When the River Whispers Secrets
3:17 AM. My thermos of bitter coffee steamed in the crisp air as knee-deep water numbed my legs. The Suwannee's current tugged at my waders, its tea-colored surface hiding mysteries beneath. I adjusted my lucky spinnerbait - the one that caught my PB smallmouth two seasons ago - and cast toward the submerged cypress knees.
'Should've brought bug spray,' I muttered, swatting at dawn's first mosquitoes. The first three hours yielded only bluegill stealing my trailer grubs. My neck stiffened from constantly squinting at the dancing red-and-white bobber.
Then the world paused. My float dipped sideways - not the usual twitch, but deliberate. Heart pounding, I counted Mississippi seconds...One...Two...Three-strike!
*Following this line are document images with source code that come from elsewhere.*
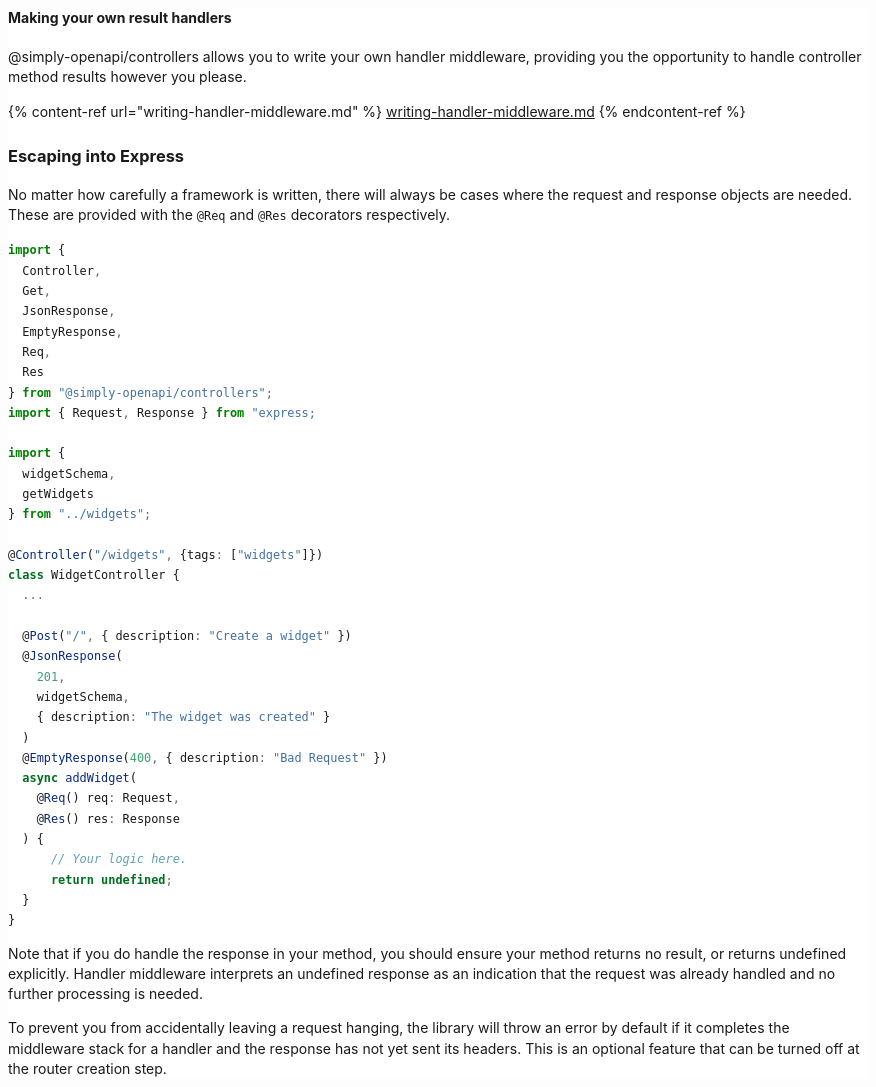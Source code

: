 #### Making your own result handlers

@simply-openapi/controllers allows you to write your own handler middleware, providing you the opportunity to handle controller method results however you please.

{% content-ref url="writing-handler-middleware.md" %}
[writing-handler-middleware.md](writing-handler-middleware.md)
{% endcontent-ref %}

### Escaping into Express

No matter how carefully a framework is written, there will always be cases where the request and response objects are needed. These are provided with the `@Req` and `@Res` decorators respectively.

```typescript
import {
  Controller,
  Get,
  JsonResponse,
  EmptyResponse,
  Req,
  Res
} from "@simply-openapi/controllers";
import { Request, Response } from "express;

import {
  widgetSchema,
  getWidgets
} from "../widgets";

@Controller("/widgets", {tags: ["widgets"]})
class WidgetController {
  ...

  @Post("/", { description: "Create a widget" })
  @JsonResponse(
    201,
    widgetSchema,
    { description: "The widget was created" }
  )
  @EmptyResponse(400, { description: "Bad Request" })
  async addWidget(
    @Req() req: Request,
    @Res() res: Response
  ) {
      // Your logic here.
      return undefined;
  }
}
```

Note that if you do handle the response in your method, you should ensure your method returns no result, or returns undefined explicitly. Handler middleware interprets an undefined response as an indication that the request was already handled and no further processing is needed.

To prevent you from accidentally leaving a request hanging, the library will throw an error by default if it completes the middleware stack for a handler and the response has not yet sent its headers. This is an optional feature that can be turned off at the router creation step.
The rod bent double as fluorocarbon line hissed through the guides. 'Don't you dare wrap around that stump!' I barked at the unseen fighter, laughing at my own theatrics.
When the bronze-backed beast finally surfaced, its tail slap sprayed my glasses. Kneeling in the shallows to release it, I noticed raccoon tracks frozen in the riverbank clay - silent witnesses to our struggle. The fish's final flip left me soaked, grinning like a fool, and certain of one truth: rivers speak loudest to those willing to get their jeans muddy.